■ **WORK REQUEST**: Each line with the string "BottomSheetDialog" is to be copied from the records below.

[Stored dataset items]
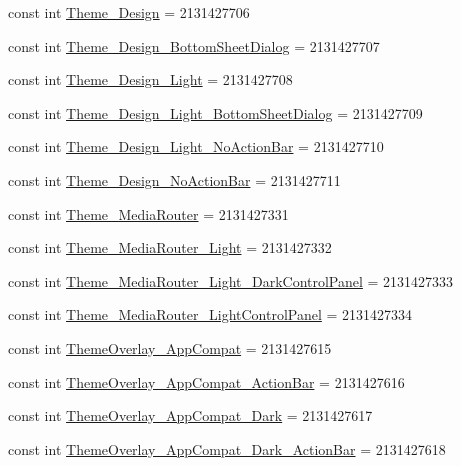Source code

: \begin{CompactItemize}
\item 
const int \hyperlink{class__2doo_1_1_droid_1_1_resource_1_1_style_0c3d3f264c0ec4345e6bfabc4f331462}{Theme\_\-Design} = 2131427706
\item 
const int \hyperlink{class__2doo_1_1_droid_1_1_resource_1_1_style_7f79cbee5345007eeba66b709c4f6577}{Theme\_\-Design\_\-BottomSheetDialog} = 2131427707
\item 
const int \hyperlink{class__2doo_1_1_droid_1_1_resource_1_1_style_8ff60b7659c0b98b631850664c70b859}{Theme\_\-Design\_\-Light} = 2131427708
\item 
const int \hyperlink{class__2doo_1_1_droid_1_1_resource_1_1_style_a8bc94597dfbeb5b4c9e8015d39d7e46}{Theme\_\-Design\_\-Light\_\-BottomSheetDialog} = 2131427709
\item 
const int \hyperlink{class__2doo_1_1_droid_1_1_resource_1_1_style_d82f7376d870363619ac98e4828dffee}{Theme\_\-Design\_\-Light\_\-NoActionBar} = 2131427710
\item 
const int \hyperlink{class__2doo_1_1_droid_1_1_resource_1_1_style_69ce3c6e0163473c9141d1b4a1dc4336}{Theme\_\-Design\_\-NoActionBar} = 2131427711
\item 
const int \hyperlink{class__2doo_1_1_droid_1_1_resource_1_1_style_de6e8ed0cee7f4682cdc67b11e2f2cd7}{Theme\_\-MediaRouter} = 2131427331
\item 
const int \hyperlink{class__2doo_1_1_droid_1_1_resource_1_1_style_b11d7bf7457bf8ab2a3219f48cbb3c39}{Theme\_\-MediaRouter\_\-Light} = 2131427332
\item 
const int \hyperlink{class__2doo_1_1_droid_1_1_resource_1_1_style_e0de72a30b455af72fd83ebb123c4217}{Theme\_\-MediaRouter\_\-Light\_\-DarkControlPanel} = 2131427333
\item 
const int \hyperlink{class__2doo_1_1_droid_1_1_resource_1_1_style_570cc8092f1d260245fe77fbcee70ca6}{Theme\_\-MediaRouter\_\-LightControlPanel} = 2131427334
\item 
const int \hyperlink{class__2doo_1_1_droid_1_1_resource_1_1_style_7bf0cd835abcd6d98849500bcdbca8bb}{ThemeOverlay\_\-AppCompat} = 2131427615
\item 
const int \hyperlink{class__2doo_1_1_droid_1_1_resource_1_1_style_9daa81c76c9b0a7bb2d998447565eff1}{ThemeOverlay\_\-AppCompat\_\-ActionBar} = 2131427616
\item 
const int \hyperlink{class__2doo_1_1_droid_1_1_resource_1_1_style_4969f251d1765b55a0332531097fc089}{ThemeOverlay\_\-AppCompat\_\-Dark} = 2131427617
\item 
const int \hyperlink{class__2doo_1_1_droid_1_1_resource_1_1_style_b5afde6f53baf5a87fb8df4f6cd4cd7d}{ThemeOverlay\_\-AppCompat\_\-Dark\_\-ActionBar} = 2131427618

\end{CompactItemize}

■ **EXERCISE SOLUTION**:
const int \hyperlink{class__2doo_1_1_droid_1_1_resource_1_1_style_7f79cbee5345007eeba66b709c4f6577}{Theme\_\-Design\_\-BottomSheetDialog} = 2131427707
const int \hyperlink{class__2doo_1_1_droid_1_1_resource_1_1_style_a8bc94597dfbeb5b4c9e8015d39d7e46}{Theme\_\-Design\_\-Light\_\-BottomSheetDialog} = 2131427709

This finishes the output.